A trivial lower bound on this trace is \(0\), since covariance matrices are positive semidefinite. To find an upper bound, note that \(\vy _{\vxi }\) takes values only in the support of \(\vx \) (since \(p\) is a factor of the density \(q_{\vxi }\) of \(\vy _{\vxi }\)), which by Assumption B.1 is a compact set \(\cS \) with radius \(R \doteq \sup _{\vxi \in \cS }\norm {\vxi }_{2}\). So

\begin{equation} \tr (\Cov (\vy _{\vxi })) = \Ex [\norm {\vy _{\vxi }}_{2}^{2}] - \norm {\Ex [\vy _{\vxi }]}_{2}^{2} \leq \Ex [\norm {\vy _{\vxi }}_{2}^{2}] \leq R^{2}. \tag{B.2.119} \end{equation}
Therefore
\begin{equation} -\frac {D}{t^{2}} \leq \Delta \log p_{t}(\vxi ) \leq \frac {R^{2}}{t^{4}} - \frac {D}{t^{2}}, \tag{B.2.120} \end{equation}
which shows the claim. □
Derivative Computations

Here we calculate some useful derivatives which will be reused throughout the appendix.
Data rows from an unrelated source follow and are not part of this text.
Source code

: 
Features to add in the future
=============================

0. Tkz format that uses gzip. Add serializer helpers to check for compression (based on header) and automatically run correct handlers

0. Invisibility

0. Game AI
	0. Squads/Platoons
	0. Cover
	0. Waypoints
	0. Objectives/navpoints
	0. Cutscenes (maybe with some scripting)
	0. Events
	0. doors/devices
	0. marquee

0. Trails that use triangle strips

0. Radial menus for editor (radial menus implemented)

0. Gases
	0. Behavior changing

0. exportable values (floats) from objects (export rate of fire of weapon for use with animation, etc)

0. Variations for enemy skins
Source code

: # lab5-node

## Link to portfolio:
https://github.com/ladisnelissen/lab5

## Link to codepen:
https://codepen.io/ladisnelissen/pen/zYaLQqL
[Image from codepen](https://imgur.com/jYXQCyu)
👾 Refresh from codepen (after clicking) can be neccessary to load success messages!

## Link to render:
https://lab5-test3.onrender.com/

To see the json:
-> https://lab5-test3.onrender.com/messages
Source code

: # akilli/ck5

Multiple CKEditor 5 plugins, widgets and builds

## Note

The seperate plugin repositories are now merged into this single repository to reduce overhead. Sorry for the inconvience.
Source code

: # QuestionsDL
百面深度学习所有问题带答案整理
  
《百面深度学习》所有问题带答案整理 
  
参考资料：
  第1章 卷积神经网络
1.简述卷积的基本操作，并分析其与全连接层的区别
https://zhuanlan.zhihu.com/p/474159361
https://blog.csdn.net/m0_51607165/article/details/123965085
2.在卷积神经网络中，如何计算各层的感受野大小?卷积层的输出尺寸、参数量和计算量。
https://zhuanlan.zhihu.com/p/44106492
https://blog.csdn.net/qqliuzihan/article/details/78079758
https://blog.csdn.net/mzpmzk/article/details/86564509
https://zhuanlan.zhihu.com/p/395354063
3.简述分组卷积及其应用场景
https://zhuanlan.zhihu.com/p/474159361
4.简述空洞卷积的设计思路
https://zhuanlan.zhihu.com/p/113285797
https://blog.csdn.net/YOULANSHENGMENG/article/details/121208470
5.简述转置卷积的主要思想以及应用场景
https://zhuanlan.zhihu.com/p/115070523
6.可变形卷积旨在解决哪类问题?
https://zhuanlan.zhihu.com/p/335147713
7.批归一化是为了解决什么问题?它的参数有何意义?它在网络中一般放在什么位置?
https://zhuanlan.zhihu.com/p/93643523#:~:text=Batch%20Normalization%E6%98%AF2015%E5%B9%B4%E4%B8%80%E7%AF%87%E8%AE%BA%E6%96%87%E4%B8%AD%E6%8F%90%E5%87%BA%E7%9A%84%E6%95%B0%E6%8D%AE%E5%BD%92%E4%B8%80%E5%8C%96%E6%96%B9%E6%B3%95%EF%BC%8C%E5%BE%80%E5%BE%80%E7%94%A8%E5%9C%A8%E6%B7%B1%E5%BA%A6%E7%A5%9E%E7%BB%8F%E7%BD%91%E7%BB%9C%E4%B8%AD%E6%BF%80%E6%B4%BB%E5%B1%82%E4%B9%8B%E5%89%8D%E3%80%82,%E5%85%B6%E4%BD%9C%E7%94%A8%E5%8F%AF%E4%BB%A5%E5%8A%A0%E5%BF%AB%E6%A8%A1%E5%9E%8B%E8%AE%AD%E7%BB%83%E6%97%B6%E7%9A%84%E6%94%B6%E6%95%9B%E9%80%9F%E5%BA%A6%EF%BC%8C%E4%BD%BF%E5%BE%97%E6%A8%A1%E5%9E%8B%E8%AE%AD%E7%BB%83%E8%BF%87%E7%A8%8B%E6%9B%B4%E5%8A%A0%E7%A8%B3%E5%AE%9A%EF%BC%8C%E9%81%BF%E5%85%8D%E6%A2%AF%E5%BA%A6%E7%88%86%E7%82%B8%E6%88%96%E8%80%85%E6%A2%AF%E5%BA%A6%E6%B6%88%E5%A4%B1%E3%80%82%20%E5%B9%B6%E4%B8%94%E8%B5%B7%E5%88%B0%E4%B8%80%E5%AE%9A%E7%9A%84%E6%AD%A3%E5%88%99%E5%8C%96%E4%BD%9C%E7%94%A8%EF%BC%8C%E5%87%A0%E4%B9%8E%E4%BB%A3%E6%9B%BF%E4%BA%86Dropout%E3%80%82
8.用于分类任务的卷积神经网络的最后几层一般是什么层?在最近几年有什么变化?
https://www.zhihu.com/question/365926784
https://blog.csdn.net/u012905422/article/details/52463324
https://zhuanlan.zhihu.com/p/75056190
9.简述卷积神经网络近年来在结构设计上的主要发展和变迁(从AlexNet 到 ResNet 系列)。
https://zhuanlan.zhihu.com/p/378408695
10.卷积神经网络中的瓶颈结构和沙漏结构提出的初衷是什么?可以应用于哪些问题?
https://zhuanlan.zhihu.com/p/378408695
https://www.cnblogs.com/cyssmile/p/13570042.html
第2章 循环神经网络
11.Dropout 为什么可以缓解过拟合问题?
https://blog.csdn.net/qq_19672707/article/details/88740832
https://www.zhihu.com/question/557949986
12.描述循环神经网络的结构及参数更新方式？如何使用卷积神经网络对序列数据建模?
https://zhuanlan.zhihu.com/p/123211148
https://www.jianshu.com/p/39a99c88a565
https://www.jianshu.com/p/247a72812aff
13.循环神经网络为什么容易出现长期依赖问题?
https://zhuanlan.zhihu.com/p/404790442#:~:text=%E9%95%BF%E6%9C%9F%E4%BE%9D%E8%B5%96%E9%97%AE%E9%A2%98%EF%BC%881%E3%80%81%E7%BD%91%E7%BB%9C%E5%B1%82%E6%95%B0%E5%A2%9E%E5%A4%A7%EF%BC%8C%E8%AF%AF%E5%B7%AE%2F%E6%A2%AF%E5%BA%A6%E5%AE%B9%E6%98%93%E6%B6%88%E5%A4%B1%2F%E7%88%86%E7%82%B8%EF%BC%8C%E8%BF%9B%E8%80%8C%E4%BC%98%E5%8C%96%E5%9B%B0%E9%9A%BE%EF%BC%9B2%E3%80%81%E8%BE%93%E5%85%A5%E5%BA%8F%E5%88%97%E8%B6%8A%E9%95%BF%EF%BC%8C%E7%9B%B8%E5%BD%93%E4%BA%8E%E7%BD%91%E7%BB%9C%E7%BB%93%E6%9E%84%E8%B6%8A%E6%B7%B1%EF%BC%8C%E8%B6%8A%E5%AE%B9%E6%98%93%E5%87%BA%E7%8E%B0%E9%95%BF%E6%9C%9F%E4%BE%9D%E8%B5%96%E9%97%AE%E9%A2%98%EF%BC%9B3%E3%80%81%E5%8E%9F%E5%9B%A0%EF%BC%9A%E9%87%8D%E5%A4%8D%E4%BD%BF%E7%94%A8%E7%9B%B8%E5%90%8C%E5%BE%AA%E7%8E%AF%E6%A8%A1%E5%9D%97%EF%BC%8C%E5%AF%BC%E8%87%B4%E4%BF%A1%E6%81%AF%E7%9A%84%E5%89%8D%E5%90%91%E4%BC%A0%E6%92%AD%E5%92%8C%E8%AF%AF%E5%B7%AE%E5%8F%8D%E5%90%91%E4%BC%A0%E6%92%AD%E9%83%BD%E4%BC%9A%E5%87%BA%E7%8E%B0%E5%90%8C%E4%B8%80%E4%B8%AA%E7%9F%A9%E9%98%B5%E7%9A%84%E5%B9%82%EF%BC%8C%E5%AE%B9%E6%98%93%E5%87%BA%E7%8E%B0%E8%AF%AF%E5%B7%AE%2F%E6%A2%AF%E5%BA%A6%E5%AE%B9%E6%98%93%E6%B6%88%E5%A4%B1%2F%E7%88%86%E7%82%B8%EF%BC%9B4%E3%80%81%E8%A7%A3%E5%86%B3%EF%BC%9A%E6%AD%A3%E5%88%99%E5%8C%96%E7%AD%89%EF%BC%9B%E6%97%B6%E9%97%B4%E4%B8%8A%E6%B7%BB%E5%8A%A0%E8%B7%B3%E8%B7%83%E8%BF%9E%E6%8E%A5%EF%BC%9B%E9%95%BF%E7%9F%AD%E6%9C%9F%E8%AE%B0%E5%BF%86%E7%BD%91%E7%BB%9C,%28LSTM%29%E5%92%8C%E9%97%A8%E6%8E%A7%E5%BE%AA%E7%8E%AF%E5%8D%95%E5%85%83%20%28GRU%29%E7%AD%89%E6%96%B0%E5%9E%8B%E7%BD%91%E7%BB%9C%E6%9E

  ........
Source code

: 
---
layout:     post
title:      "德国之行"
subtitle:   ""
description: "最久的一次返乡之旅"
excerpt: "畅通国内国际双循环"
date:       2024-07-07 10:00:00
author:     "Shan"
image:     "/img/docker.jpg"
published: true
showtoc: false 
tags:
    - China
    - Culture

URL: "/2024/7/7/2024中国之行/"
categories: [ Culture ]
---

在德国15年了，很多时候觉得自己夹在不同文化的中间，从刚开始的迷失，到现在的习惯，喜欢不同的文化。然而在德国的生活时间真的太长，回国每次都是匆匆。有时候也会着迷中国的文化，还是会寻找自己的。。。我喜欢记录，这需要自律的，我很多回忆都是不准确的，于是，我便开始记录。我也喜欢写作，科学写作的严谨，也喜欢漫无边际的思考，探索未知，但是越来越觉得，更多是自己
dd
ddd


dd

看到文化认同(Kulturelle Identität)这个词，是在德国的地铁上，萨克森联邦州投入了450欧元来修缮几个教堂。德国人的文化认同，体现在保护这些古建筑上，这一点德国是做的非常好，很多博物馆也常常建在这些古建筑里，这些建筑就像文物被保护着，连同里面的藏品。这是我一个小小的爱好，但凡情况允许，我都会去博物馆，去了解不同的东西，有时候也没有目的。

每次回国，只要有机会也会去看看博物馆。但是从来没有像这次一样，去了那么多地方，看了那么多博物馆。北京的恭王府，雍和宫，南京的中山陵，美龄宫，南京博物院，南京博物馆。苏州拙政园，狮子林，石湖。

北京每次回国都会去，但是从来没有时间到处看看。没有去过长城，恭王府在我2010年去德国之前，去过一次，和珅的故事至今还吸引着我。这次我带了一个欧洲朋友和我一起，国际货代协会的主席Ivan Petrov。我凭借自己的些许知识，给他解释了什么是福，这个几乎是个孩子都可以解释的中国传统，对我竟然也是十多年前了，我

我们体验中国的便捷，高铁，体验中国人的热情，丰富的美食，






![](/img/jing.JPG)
Proposition B.1. Let \(\vx \) be any random variable such that Assumptions B.1 and B.2 hold, and let \((\vx _{t})_{t \in [0, T]}\) be the stochastic process (B.2.1). For \(t \geq 0\), let \(p_{t}\) be the density of \(\vx _{t}\). Then

\begin{align} \pdv {p_{t}}{t}(\vxi ) &= \Ex \rs {\phi _{t}(\vxi - \vx )\cdot \frac {\norm {\vxi - \vx }_{2}^{2} - Dt^{2}}{t^{3}}} \tag{B.2.121} \\ \nabla p_{t}(\vxi ) &= -\Ex \rs {\phi _{t}(\vxi - \vx )\cdot \frac {\vxi - \vx }{t^{2}}} \tag{B.2.122} \\ \nabla ^{2}p_{t}(\vxi ) &= \Ex \rs {\phi _{t}(\vxi - \vx )\cdot \frac {(\vxi - \vx )(\vxi - \vx )^{\top } - t^{2}\vI }{t^{4}}} \tag{B.2.123} \\ \Delta p_{t}(\vxi ) &= \Ex \rs {\phi _{t}(\vxi - \vx )\cdot \frac {\norm {\vxi - \vx }_{2}^{2} - Dt^{2}}{t^{4}}}. \tag{B.2.124} \end{align}

Proof. We use the convolution representation of \(p_{t}\), namely (B.2.3). First taking the time derivative, a computation yields that Proposition B.3 applies,5 so we can bring the derivative inside the integral/expectation as:

\begin{equation} \pdv {p_{t}}{t}(\vxi ) = \frac{\partial}{\partial t} \Ex [\phi _{t}(\vxi - \vx )] = \Ex \rs {\frac{\partial}{\partial t} \phi _{t}(\vxi - \vx )} = \pdv {\phi _{t}}{t} * p. \tag{B.2.125} \end{equation}
Meanwhile, by properties of convolutions (Proposition B.4) and using the fact that \(p\) is compactly supported (Assumption B.1),
\begin{equation} p_{t} = \phi _{t} * p \implies \nabla p_{t} = \nabla \phi _{t} * p \implies \nabla ^{2}p_{t} = \nabla ^{2}\phi _{t} * p \implies \Delta p_{t} = \Delta \phi _{t} * p. \tag{B.2.126} \end{equation}
The rest of the computation follows from Proposition B.2. □

Proposition B.2. For \(t > 0\) and \(\vxi \in \R ^{D}\) it holds

\begin{align} \frac{\partial}{\partial t} \phi _{t}(\vxi ) &= \phi _{t}(\vxi ) \cdot \frac {\norm {\vxi }_{2}^{2} - Dt^{2}}{t^{3}} \tag{B.2.127} \\ \nabla \phi _{t}(\vxi ) &= -\phi _{t}(\vxi )\cdot \frac {\vxi }{t^{2}} \tag{B.2.128} \\ \nabla ^{2} \phi _{t}(\vxi ) &= \phi _{t}(\vxi )\cdot \frac {\vxi \vxi ^{\top } - t^{2}\vI }{t^{4}} \tag{B.2.129} \\ \Delta \phi _{t}(\vxi ) &= \phi _{t}(\vxi ) \cdot \frac {\norm {\vxi }_{2}^{2} - Dt^{2}}{t^{4}}. \tag{B.2.130} \end{align}

Proof. Direct computation. □

Differentiating Under the Integral Sign

In this appendix, we differentiate under the integral sign many times, and it is important to know when we can do this. There are two kinds of differentiating under the integral sign:

1.
Differentiating an integral \(\int f_{t}(\vxi )\odif {\vxi }\) with respect to the auxiliary parameter \(t\).
2.
Differentiating a convolution \((f * g)(\vxi ) = \int f(\vxi )g(\vxi - \vu )\odif {\vu }\) with respect to the variable \(\vxi \).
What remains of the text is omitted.